(Records from a data collection)
--------------------------------
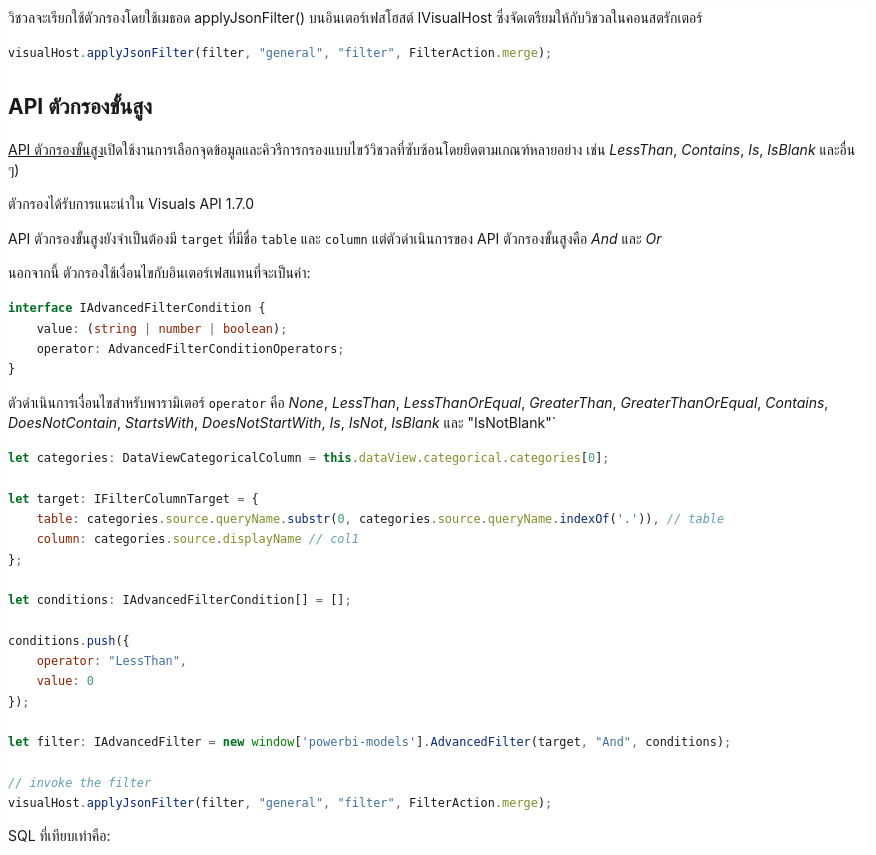 วิชวลจะเรียกใช้ตัวกรองโดยใช้เมธอด applyJsonFilter() บนอินเตอร์เฟสโฮสต์ IVisualHost ซึ่งจัดเตรียมให้กับวิชวลในคอนสตรักเตอร์

```typescript
visualHost.applyJsonFilter(filter, "general", "filter", FilterAction.merge);
```

## <a name="the-advanced-filter-api"></a>API ตัวกรองขั้นสูง

[API ตัวกรองขั้นสูง](https://github.com/Microsoft/powerbi-models)เปิดใช้งานการเลือกจุดข้อมูลและคิวรีการกรองแบบไขว้วิชวลที่ซับซ้อนโดยยึดตามเกณฑ์หลายอย่าง เช่น *LessThan*, *Contains*, *Is*, *IsBlank* และอื่น ๆ)

ตัวกรองได้รับการแนะนำใน Visuals API 1.7.0

API ตัวกรองขั้นสูงยังจำเป็นต้องมี `target` ที่มีชื่อ `table` และ `column` แต่ตัวดำเนินการของ API ตัวกรองขั้นสูงคือ *And* และ *Or* 

นอกจากนี้ ตัวกรองใช้เงื่อนไขกับอินเตอร์เฟสแทนที่จะเป็นค่า:

```typescript
interface IAdvancedFilterCondition {
    value: (string | number | boolean);
    operator: AdvancedFilterConditionOperators;
}
```

ตัวดำเนินการเงื่อนไขสำหรับพารามิเตอร์ `operator` คือ *None*, *LessThan*, *LessThanOrEqual*, *GreaterThan*, *GreaterThanOrEqual*, *Contains*, *DoesNotContain*, *StartsWith*, *DoesNotStartWith*, *Is*, *IsNot*, *IsBlank* และ "IsNotBlank"`

```javascript
let categories: DataViewCategoricalColumn = this.dataView.categorical.categories[0];

let target: IFilterColumnTarget = {
    table: categories.source.queryName.substr(0, categories.source.queryName.indexOf('.')), // table
    column: categories.source.displayName // col1
};

let conditions: IAdvancedFilterCondition[] = [];

conditions.push({
    operator: "LessThan",
    value: 0
});

let filter: IAdvancedFilter = new window['powerbi-models'].AdvancedFilter(target, "And", conditions);

// invoke the filter
visualHost.applyJsonFilter(filter, "general", "filter", FilterAction.merge);
```

SQL ที่เทียบเท่าคือ:
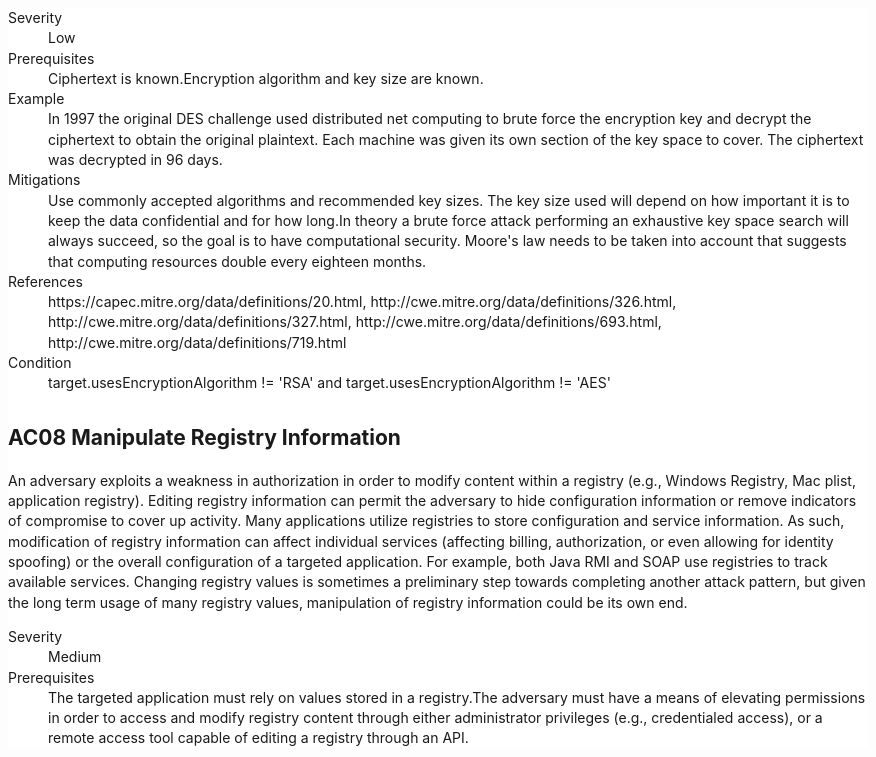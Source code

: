 <dl>
  <dt>Severity</dt>
  <dd>Low</dd>

  <dt>Prerequisites</dt>
  <dd>Ciphertext is known.Encryption algorithm and key size are known.</dd>

  <dt>Example</dt>
  <dd>In 1997 the original DES challenge used distributed net computing to brute force the encryption key and decrypt the ciphertext to obtain the original plaintext. Each machine was given its own section of the key space to cover. The ciphertext was decrypted in 96 days.</dd>

  <dt>Mitigations</dt>
  <dd>Use commonly accepted algorithms and recommended key sizes. The key size used will depend on how important it is to keep the data confidential and for how long.In theory a brute force attack performing an exhaustive key space search will always succeed, so the goal is to have computational security. Moore's law needs to be taken into account that suggests that computing resources double every eighteen months.</dd>

  <dt>References</dt>
  <dd>https://capec.mitre.org/data/definitions/20.html, http://cwe.mitre.org/data/definitions/326.html, http://cwe.mitre.org/data/definitions/327.html, http://cwe.mitre.org/data/definitions/693.html, http://cwe.mitre.org/data/definitions/719.html</dd>

  <dt>Condition</dt>
  <dd>target.usesEncryptionAlgorithm != 'RSA' and target.usesEncryptionAlgorithm != 'AES'</dd>
</dl>



## AC08 Manipulate Registry Information

An adversary exploits a weakness in authorization in order to modify content within a registry (e.g., Windows Registry, Mac plist, application registry). Editing registry information can permit the adversary to hide configuration information or remove indicators of compromise to cover up activity. Many applications utilize registries to store configuration and service information. As such, modification of registry information can affect individual services (affecting billing, authorization, or even allowing for identity spoofing) or the overall configuration of a targeted application. For example, both Java RMI and SOAP use registries to track available services. Changing registry values is sometimes a preliminary step towards completing another attack pattern, but given the long term usage of many registry values, manipulation of registry information could be its own end.

<dl>
  <dt>Severity</dt>
  <dd>Medium</dd>

  <dt>Prerequisites</dt>
  <dd>The targeted application must rely on values stored in a registry.The adversary must have a means of elevating permissions in order to access and modify registry content through either administrator privileges (e.g., credentialed access), or a remote access tool capable of editing a registry through an API.</dd>

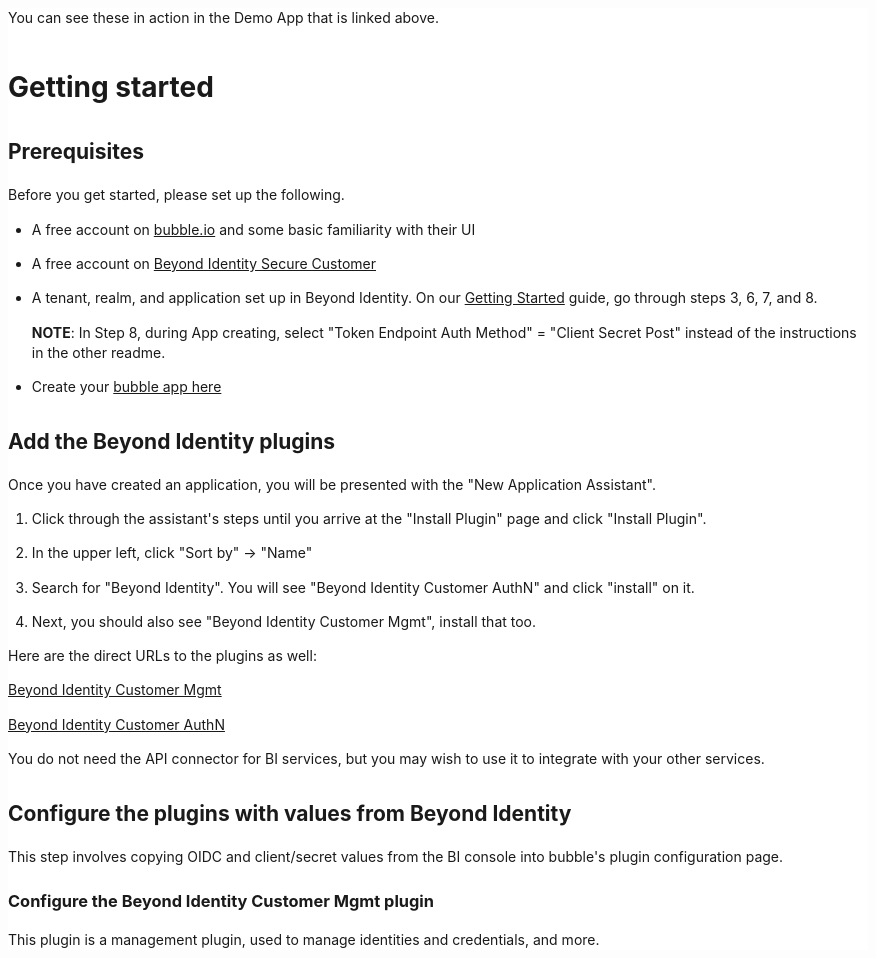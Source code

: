 You can see these in action in the Demo App that is linked above.

# Getting started

## Prerequisites

Before you get started, please set up the following.

- A free account on [bubble.io](https://bubble.io) and some basic familiarity with their UI

- A free account on [Beyond Identity Secure Customer](https://www.beyondidentity.com/developers/signup)

- A tenant, realm, and application set up in Beyond Identity. On our [Getting Started](https://developer.beyondidentity.com/docs/v1/getting-started#3-create-a-tenant) guide, go through steps 3, 6, 7, and 8. 

    **NOTE**: In Step 8, during App creating, select "Token Endpoint Auth Method" = "Client Secret Post" instead of the instructions in the other readme. 

- Create your [bubble app here](https://bubble.io/home?tab=apps)

## Add the Beyond Identity plugins

Once you have created an application, you will be presented with the "New Application Assistant". 

1. Click through the assistant's steps until you arrive at the "Install Plugin" page and click "Install Plugin".

1. In the upper left, click "Sort by" -> "Name"

1. Search for "Beyond Identity". You will see "Beyond Identity Customer AuthN" and click "install" on it.

1. Next, you should also see "Beyond Identity Customer Mgmt", install that too.

Here are the direct URLs to the plugins as well:

[Beyond Identity Customer Mgmt](https://bubble.io/plugin/beyond-identity-customer-mgmt-1663167558199x986364837141938200)

[Beyond Identity Customer AuthN](https://bubble.io/plugin/beyond-identity-customer-authn-1663167119592x240371050688282620)

You do not need the API connector for BI services, but you may wish to use it to integrate with your other services.

## Configure the plugins with values from Beyond Identity

This step involves copying OIDC and client/secret values from the BI console into bubble's plugin configuration page.

### Configure the Beyond Identity Customer Mgmt plugin

This plugin is a management plugin, used to manage identities and credentials, and more.
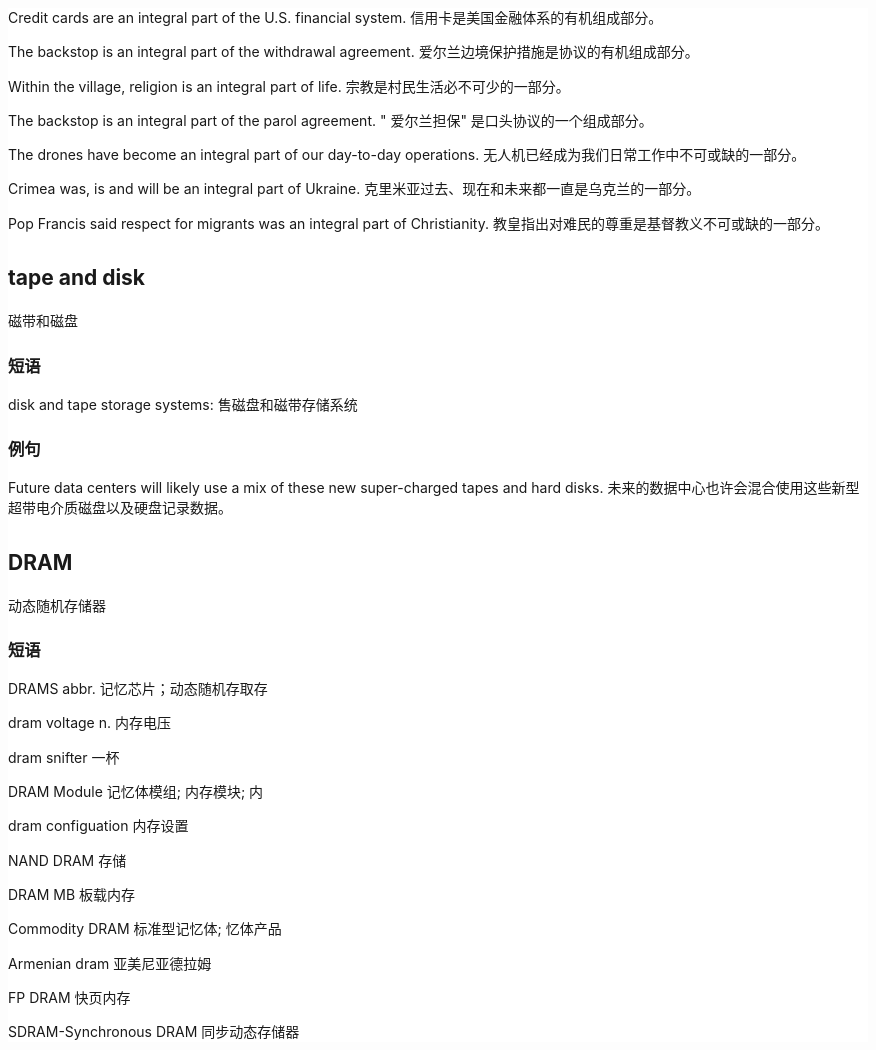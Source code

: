 Credit cards are an integral part of the U.S. financial system.
信用卡是美国金融体系的有机组成部分。

The backstop is an integral part of the withdrawal agreement.
爱尔兰边境保护措施是协议的有机组成部分。

Within the village, religion is an integral part of life.
宗教是村民生活必不可少的一部分。

The backstop is an integral part of the parol agreement.
" 爱尔兰担保" 是口头协议的一个组成部分。

The drones have become an integral part of our day-to-day operations.
无人机已经成为我们日常工作中不可或缺的一部分。

Crimea was, is and will be an integral part of Ukraine.
克里米亚过去、现在和未来都一直是乌克兰的一部分。

Pop Francis said respect for migrants was an integral part of Christianity.
教皇指出对难民的尊重是基督教义不可或缺的一部分。

## **tape and disk**
磁带和磁盘

### 短语
disk and tape storage systems: 售磁盘和磁带存储系统

### 例句
Future data centers will likely use a mix of these new super-charged tapes and hard disks.
未来的数据中心也许会混合使用这些新型超带电介质磁盘以及硬盘记录数据。

## **DRAM**
动态随机存储器

### 短语
DRAMS abbr. 记忆芯片；动态随机存取存

dram voltage n. 内存电压

dram snifter 一杯

DRAM Module 记忆体模组; 内存模块; 内

dram configuation 内存设置

NAND DRAM 存储

DRAM MB 板载内存

Commodity DRAM 标准型记忆体; 忆体产品

Armenian dram 亚美尼亚德拉姆

FP DRAM 快页内存

SDRAM-Synchronous DRAM 同步动态存储器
--------------------------------
> _What the exercise asks_: Would you please copy every line in the data that contains the word "table"?

> _Exercise result_:
API ตัวกรองขั้นสูงยังจำเป็นต้องมี `target` ที่มีชื่อ `table` และ `column` แต่ตัวดำเนินการของ API ตัวกรองขั้นสูงคือ *And* และ *Or* 
    table: categories.source.queryName.substr(0, categories.source.queryName.indexOf('.')), // table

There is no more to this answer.